A beginners guide to crypto trading strategies

There are countless ways to profit off of trading cryptocurrency. Trading strategies help you organise those techniques into a coherent framework that you can follow. This way, you can continually monitor and optimise your cryptocurrency strategy.

A beginners guide to crypto trading strategies

Introduction

When looking to trade in a market it is key that you have some form of pre-planned strategy in mind to execute against. Without this you are essentially trading blind. This insight will look to expand your knowledge if just starting out trading cryptocurrency, educating yourself on a few basic key crypto trading techniques.

What is a trading strategy?

A strategy when trading can be seen as a goal with a set list of rules that will help you achieve this goal. Strategies can come in many various different forms and no strategy will be the same as the other. Each has their own nuance that provides an edge for that strategy. When thinking of what strategy to apply to your trading you must first understand your risk appetite.

How can I assess my personal risk appetite?

It is important to understand the inherent risk with trading. It is the one constant in trading that you can predict. If you risk more, you lose more. This should be at the forefront of your decision making when formulating any strategy or trading plan. This can be put forward via the idea of your own personal risk appetite. How big of a risk are you willing to take for a reward? Certain trading strategies can apply to risk adverse traders, and other strategies can complement traders that prefer to take risks. You must find out where you lie and apply a strategy that compliments your risk appetite. If you choose to trade a very risky strategy, but you do not like taking risks, you will lose money. It's as simple as that. We can use this logic to now explore some risk taking and risk averse trading strategies.

Risk Taking Strategies

Mean Reversion Trading

Mean reversion trading in crypto tries to capitalise on extreme changes in the pricing of a particular asset, assuming that it will revert to its previous state. This theory can be applied to both buying and selling, as it allows a trader to profit on unexpected upswings and to save on abnormal lows.
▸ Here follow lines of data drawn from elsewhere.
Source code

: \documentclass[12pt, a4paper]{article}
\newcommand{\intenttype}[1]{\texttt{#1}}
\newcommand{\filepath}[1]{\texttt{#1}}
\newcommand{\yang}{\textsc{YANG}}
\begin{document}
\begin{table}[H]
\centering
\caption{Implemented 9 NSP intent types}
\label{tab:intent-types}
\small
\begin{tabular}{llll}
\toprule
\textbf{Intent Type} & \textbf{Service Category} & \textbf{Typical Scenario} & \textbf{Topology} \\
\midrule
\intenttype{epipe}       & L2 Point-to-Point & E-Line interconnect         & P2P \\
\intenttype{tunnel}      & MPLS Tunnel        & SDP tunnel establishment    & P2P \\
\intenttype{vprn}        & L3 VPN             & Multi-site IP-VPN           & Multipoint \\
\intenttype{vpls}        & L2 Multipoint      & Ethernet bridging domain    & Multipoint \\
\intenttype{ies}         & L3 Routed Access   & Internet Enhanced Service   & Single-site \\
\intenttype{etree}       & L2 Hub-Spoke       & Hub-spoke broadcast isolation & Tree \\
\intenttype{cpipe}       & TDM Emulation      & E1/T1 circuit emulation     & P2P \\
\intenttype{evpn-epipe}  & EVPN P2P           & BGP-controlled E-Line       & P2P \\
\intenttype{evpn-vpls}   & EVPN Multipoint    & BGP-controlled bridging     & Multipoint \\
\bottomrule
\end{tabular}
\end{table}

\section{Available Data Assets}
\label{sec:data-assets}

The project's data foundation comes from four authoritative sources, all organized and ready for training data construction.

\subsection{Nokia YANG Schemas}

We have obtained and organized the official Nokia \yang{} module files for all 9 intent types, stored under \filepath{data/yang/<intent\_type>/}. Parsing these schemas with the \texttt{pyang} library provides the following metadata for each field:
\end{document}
In practice this is best suited to quick price movements, say a $100 drop in BTC over a 2 to 3 minute period would give a good opportunity to try and buy it back up to the mean. It is best suited to ranging markets that then pop up or down quickly out of the mean area, with the idea to buy or sell it back to the mean for a quick return.

Scalping

Scalping is a trading style that specialises in profiting off of small price changes and making a fast profit off reselling. The above mean reversion strategy would qualify also as a scalping strategy due to its short intraday nature. Scalping can apply generically to any form of short term biased trading. There is no one set method of scalping, more so if you see an opportunity that presents a short term trade (usually minutes) then this would be a scalp.

Risk Averse Strategies

Spread Trading

Spread trades are usually entered to capture a market inefficiency, if a trader believes a future is mispriced against another, they can buy and sell each future to capture the ‘spread’. If the market is efficient, then in time the spread should converge from where you entered and thus realising a profit.

We have covered Spread Trading in the below insight:

https://www.alphatrading.systems/insights/spread-trading-explained

Basis Trading

Basis trading is carried out when a trader thinks that the securities they’ve invested in are mispriced. In order to address the gap, traders carry out basis trading to profit from it, avoiding all perceived potential losses in the process.